Aiming at the target recognition problem of OFDM signal communication radiation source under the condition of small samples, a data enhancement method based on phase and time domain inversion and source domain instance migration are proposed, the data set is expanded by the inversion data enhancement method, and transfer learning is introduced to Strengthen the generalization ability of the recognition model and improve the recognition accuracy of individual targets.

1 Small-sample OFDM target enhancement recognition method

Taking the OFDM signal generated by the communication radiation source as the research object, the target recognition problem of the communication radiation source is studied in the case of a small sample. The experimental data comes from the most easily obtained OFDM signal of the mobile phone. By judging that the mobile phone currently emitting the OFDM signal belongs to Huawei Enjoy Z, which model of Xiaomi Play4 or vivo Y70s, etc., further determines whether the individual mobile phone belongs to which one of the five Huawei Enjoy Z or five Xiaomi Play4 mobile phones. The individual identification of the mobile phone is helpful to identify criminals in the The mobile phone used in the case of frequent replacement of the Subscriber Identification (SIM) card, and then to identify its identity, has a certain application value in public security management. There is a certain commonality in digital broadcasting, communication radio and other fields.

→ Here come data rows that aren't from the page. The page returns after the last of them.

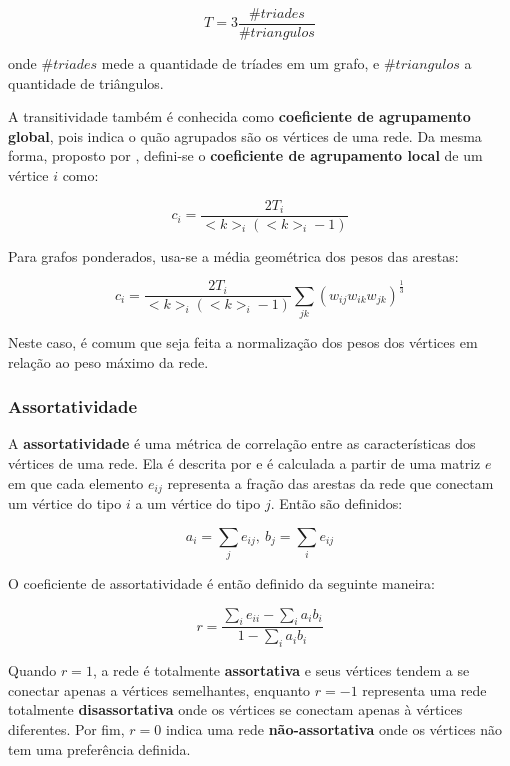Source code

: \begin{equation}
    T = 3 \frac{\#triades}{\#triangulos}
\end{equation}

onde $\#triades$ mede a quantidade de tríades em um grafo, e $\#triangulos$ a quantidade de triângulos.

A transitividade também é conhecida como \textbf{coeficiente de agrupamento global}, pois indica o quão agrupados são os vértices de uma rede. Da mesma forma, proposto por , defini-se o \textbf{coeficiente de agrupamento local} de um vértice $i$ como:

\begin{equation}
    c_i = \frac{2 T_i}{<k>_i (<k>_i - 1)}
\end{equation}

Para grafos ponderados, usa-se a média geométrica dos pesos das arestas:

\begin{equation}
    c_i = \frac{2 T_i}{<k>_i (<k>_i - 1)} \sum_{jk} (w_{ij} w_{ik} w_{jk})^{\frac{1}{3}}
\end{equation}

Neste caso, é comum que seja feita a normalização dos pesos dos vértices em relação ao peso máximo da rede.

\subsubsection{Assortatividade}
\label{section:metodologia:redes:metricas:assortatividade}

A \textbf{assortatividade} é uma métrica de correlação entre as características dos vértices de uma rede. Ela é descrita por  e é calculada a partir de uma matriz $e$ em que cada elemento $e_{ij}$ representa a fração das arestas da rede que conectam um vértice do tipo $i$ a um vértice do tipo $j$. Então são definidos:

\begin{equation}
    a_i = \sum_j e_{ij}, \: b_j = \sum_i e_{ij}
\end{equation}

O coeficiente de assortatividade é então definido da seguinte maneira:

\begin{equation}
    r = \frac{\sum\limits_i e_{ii} - \sum\limits_i a_i b_i}{1 - \sum\limits_i a_i b_i}
\end{equation}

Quando $r=1$, a rede é totalmente \textbf{assortativa} e seus vértices tendem a se conectar apenas a vértices semelhantes, enquanto $r=-1$ representa uma rede totalmente \textbf{disassortativa} onde os vértices se conectam apenas à vértices diferentes. Por fim, $r=0$ indica uma rede \textbf{não-assortativa} onde os vértices não tem uma preferência definida.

Figure 1 shows the overall flow of the small-sample OFDM target enhancement recognition method based on transfer learning. Among them, (1, 2) represents the step size, that is, after each convolution, the convolution kernel moves one position vertically, and moves horizontally 2 positions; 1×7 and 3×3 are the size of the convolution kernel; 64 and 128 are the number of channels output by this layer, that is, the number of convolution kernels; 5 in the fully connected layer indicates the dimension of the output, that is, the recognition The model finally outputs a 5-dimensional vector. First, through data preprocessing, segmental screening, normalization, and dual-channel data extraction are performed on the pre-collected mobile phone OFDM signal; second, the convolution kernel structure is modified according to the multi-carrier characteristics of the OFDM signal , to make adaptive adjustments to the residual network; again, use the data enhancement method to expand the data samples; finally, on the basis of the above experiments, use the transfer learning method to train the old model using the source domain data, and use the old model The new model is initialized with parameters, so as to construct the target domain recognition model, complete the target recognition task, and finally achieve the purpose of knowledge transfer.

Figure 1 The overall process of OFDM signal target recognition method

1.1   OFDM signal preprocessing

In the acquisition of OFDM signals, the acquisition time of each data file is 100 ms. As shown in Figure 2, the data of each 1 ms length includes 14 OFDM symbols and 1 time slot number, and the data is transmitted in two time slots. The 14 OFDM symbols are 3 effective signals, 1 reference signal, 6 effective signals, 1 reference signal, and 3 effective signals. Each OFDM symbol contains 108 subcarriers, and each subcarrier is represented by two IQ channels (2 short data type).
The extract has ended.